> **Goal of the exercise**
Lines containing the word "captions" are to be copied from the data below.

> **Recorded information**
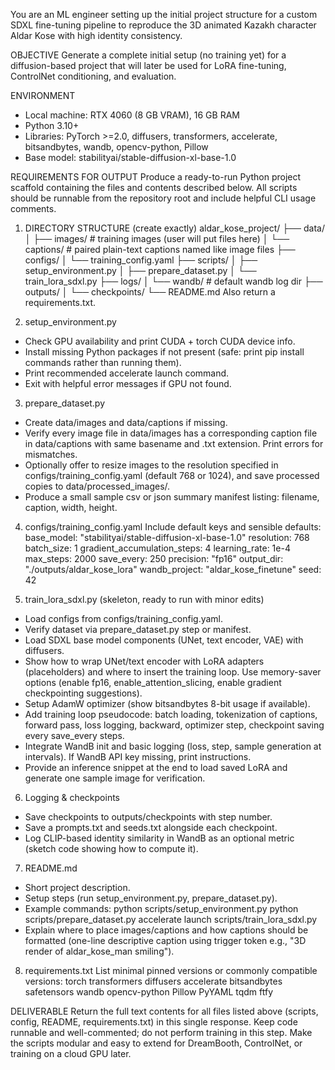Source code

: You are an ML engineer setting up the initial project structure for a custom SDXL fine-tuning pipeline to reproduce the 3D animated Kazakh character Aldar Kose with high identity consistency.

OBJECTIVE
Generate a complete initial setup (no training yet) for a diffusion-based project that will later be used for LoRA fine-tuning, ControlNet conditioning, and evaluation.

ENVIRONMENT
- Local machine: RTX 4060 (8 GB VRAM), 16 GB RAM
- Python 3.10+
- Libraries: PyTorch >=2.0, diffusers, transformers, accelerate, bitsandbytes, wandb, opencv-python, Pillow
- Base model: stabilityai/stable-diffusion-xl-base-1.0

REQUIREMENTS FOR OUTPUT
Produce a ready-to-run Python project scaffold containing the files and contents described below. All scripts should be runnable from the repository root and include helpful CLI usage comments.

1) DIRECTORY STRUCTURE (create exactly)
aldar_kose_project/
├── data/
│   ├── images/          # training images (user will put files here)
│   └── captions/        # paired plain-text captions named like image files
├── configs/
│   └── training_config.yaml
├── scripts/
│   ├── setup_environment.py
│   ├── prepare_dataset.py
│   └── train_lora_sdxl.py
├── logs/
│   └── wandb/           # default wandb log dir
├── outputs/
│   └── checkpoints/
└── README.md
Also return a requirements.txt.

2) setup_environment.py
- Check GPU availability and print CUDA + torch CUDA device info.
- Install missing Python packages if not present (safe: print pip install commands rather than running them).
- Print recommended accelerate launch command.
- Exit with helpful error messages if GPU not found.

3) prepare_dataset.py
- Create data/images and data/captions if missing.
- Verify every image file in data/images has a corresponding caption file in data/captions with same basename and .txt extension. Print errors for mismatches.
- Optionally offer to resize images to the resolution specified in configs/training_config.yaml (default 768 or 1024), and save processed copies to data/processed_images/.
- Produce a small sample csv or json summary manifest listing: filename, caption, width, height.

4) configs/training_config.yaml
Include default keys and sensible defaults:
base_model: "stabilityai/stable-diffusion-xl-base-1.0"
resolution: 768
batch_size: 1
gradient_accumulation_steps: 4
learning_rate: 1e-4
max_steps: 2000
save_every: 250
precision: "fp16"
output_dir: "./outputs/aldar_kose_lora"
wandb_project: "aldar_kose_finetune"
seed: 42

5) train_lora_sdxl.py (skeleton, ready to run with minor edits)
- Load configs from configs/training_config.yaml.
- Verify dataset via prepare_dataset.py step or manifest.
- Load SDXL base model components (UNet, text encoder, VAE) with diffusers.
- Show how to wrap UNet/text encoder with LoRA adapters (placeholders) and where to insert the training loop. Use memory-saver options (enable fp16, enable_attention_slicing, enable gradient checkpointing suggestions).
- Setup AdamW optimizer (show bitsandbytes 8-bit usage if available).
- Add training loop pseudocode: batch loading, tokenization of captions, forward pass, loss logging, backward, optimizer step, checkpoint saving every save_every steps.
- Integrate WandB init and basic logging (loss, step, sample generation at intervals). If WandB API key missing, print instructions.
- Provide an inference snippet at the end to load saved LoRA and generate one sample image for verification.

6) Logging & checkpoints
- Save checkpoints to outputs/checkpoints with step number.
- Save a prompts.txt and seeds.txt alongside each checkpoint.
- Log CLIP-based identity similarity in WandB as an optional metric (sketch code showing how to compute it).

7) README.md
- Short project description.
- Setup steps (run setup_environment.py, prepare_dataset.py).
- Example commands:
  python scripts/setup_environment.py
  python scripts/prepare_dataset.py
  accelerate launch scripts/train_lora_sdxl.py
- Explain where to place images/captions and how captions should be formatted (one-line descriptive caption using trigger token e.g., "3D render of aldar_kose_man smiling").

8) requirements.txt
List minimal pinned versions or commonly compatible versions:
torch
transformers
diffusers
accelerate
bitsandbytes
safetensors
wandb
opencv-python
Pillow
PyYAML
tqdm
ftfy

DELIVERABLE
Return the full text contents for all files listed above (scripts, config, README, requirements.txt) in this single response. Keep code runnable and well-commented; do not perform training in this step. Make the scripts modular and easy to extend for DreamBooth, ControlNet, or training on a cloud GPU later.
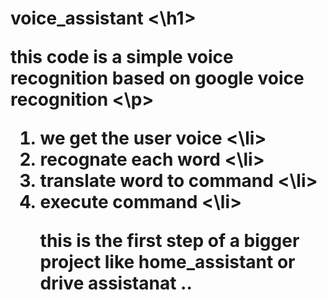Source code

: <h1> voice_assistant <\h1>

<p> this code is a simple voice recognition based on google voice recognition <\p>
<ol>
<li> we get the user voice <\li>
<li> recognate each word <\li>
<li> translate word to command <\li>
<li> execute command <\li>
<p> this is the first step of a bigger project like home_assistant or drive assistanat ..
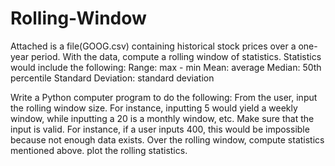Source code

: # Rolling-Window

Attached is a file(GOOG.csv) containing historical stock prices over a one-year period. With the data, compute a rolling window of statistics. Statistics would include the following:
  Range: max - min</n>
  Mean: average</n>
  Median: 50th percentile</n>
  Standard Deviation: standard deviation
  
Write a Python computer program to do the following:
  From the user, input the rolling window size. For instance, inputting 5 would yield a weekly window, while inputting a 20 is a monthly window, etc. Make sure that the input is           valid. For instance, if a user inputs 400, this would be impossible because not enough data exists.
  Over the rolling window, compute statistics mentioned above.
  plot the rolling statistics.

> **Solution to this exercise**
│   └── captions/        # paired plain-text captions named like image files
- Create data/images and data/captions if missing.
- Verify every image file in data/images has a corresponding caption file in data/captions with same basename and .txt extension. Print errors for mismatches.
- Add training loop pseudocode: batch loading, tokenization of captions, forward pass, loss logging, backward, optimizer step, checkpoint saving every save_every steps.
- Explain where to place images/captions and how captions should be formatted (one-line descriptive caption using trigger token e.g., "3D render of aldar_kose_man smiling").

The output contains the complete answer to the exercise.